*** Source material Section Begins ***
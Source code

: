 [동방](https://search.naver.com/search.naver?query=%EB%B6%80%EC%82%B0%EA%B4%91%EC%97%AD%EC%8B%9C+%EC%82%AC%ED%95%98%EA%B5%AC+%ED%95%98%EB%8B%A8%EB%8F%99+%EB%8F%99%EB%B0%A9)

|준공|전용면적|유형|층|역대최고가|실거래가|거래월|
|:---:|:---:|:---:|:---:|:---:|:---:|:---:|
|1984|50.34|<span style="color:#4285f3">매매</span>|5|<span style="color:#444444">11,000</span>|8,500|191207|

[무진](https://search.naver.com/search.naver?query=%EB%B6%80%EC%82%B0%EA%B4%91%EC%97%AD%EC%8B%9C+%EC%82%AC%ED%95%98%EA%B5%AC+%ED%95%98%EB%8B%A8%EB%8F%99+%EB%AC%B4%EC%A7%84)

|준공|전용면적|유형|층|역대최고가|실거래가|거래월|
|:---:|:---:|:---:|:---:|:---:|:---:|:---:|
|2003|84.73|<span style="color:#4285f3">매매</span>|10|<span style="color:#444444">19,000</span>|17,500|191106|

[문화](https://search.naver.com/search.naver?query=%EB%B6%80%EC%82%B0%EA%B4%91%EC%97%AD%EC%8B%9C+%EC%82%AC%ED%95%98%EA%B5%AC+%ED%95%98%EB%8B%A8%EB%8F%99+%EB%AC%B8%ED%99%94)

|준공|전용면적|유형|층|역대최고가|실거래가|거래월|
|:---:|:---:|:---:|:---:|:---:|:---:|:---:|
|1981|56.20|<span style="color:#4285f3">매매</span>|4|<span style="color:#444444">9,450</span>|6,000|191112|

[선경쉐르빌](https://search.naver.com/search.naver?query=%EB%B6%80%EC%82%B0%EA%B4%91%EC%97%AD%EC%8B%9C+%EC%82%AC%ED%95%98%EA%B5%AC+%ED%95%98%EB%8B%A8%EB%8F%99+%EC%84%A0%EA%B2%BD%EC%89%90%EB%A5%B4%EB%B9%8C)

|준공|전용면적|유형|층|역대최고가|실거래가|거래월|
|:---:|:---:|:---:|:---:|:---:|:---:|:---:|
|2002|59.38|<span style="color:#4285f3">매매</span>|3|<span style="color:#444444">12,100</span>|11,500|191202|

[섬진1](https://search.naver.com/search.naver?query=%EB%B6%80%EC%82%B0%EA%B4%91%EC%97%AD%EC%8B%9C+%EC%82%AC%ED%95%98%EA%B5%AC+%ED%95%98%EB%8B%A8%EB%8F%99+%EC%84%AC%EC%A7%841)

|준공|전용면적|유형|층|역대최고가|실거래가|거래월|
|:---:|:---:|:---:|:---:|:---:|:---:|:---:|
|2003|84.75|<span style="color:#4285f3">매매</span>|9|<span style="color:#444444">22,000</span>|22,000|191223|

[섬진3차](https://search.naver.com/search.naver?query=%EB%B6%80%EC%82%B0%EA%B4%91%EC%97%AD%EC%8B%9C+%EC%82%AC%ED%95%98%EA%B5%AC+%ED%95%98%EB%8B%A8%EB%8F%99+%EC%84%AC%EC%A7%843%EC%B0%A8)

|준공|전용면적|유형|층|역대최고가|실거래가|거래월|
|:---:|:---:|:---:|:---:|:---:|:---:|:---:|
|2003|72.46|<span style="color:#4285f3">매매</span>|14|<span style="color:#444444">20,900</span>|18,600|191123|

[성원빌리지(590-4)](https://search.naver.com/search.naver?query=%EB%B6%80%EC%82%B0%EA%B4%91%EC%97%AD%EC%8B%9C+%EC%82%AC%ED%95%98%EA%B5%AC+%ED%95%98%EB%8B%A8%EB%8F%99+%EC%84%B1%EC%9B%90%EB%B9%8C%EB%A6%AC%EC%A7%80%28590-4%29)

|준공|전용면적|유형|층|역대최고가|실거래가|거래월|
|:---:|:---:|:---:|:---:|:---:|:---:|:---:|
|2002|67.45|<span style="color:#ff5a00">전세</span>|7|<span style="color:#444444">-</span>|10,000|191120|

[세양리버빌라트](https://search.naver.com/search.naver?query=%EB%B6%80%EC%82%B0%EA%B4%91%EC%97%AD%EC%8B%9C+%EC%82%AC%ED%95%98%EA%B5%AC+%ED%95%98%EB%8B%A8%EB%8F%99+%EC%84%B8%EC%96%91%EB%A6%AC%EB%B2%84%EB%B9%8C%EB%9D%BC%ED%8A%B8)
*** Source material Section Ends ***
- About this exercise: When a line in the data above contains the string "span", copy that line.

- Result:
|1984|50.34|<span style="color:#4285f3">매매</span>|5|<span style="color:#444444">11,000</span>|8,500|191207|
|2003|84.73|<span style="color:#4285f3">매매</span>|10|<span style="color:#444444">19,000</span>|17,500|191106|
|1981|56.20|<span style="color:#4285f3">매매</span>|4|<span style="color:#444444">9,450</span>|6,000|191112|
|2002|59.38|<span style="color:#4285f3">매매</span>|3|<span style="color:#444444">12,100</span>|11,500|191202|
|2003|84.75|<span style="color:#4285f3">매매</span>|9|<span style="color:#444444">22,000</span>|22,000|191223|
|2003|72.46|<span style="color:#4285f3">매매</span>|14|<span style="color:#444444">20,900</span>|18,600|191123|
|2002|67.45|<span style="color:#ff5a00">전세</span>|7|<span style="color:#444444">-</span>|10,000|191120|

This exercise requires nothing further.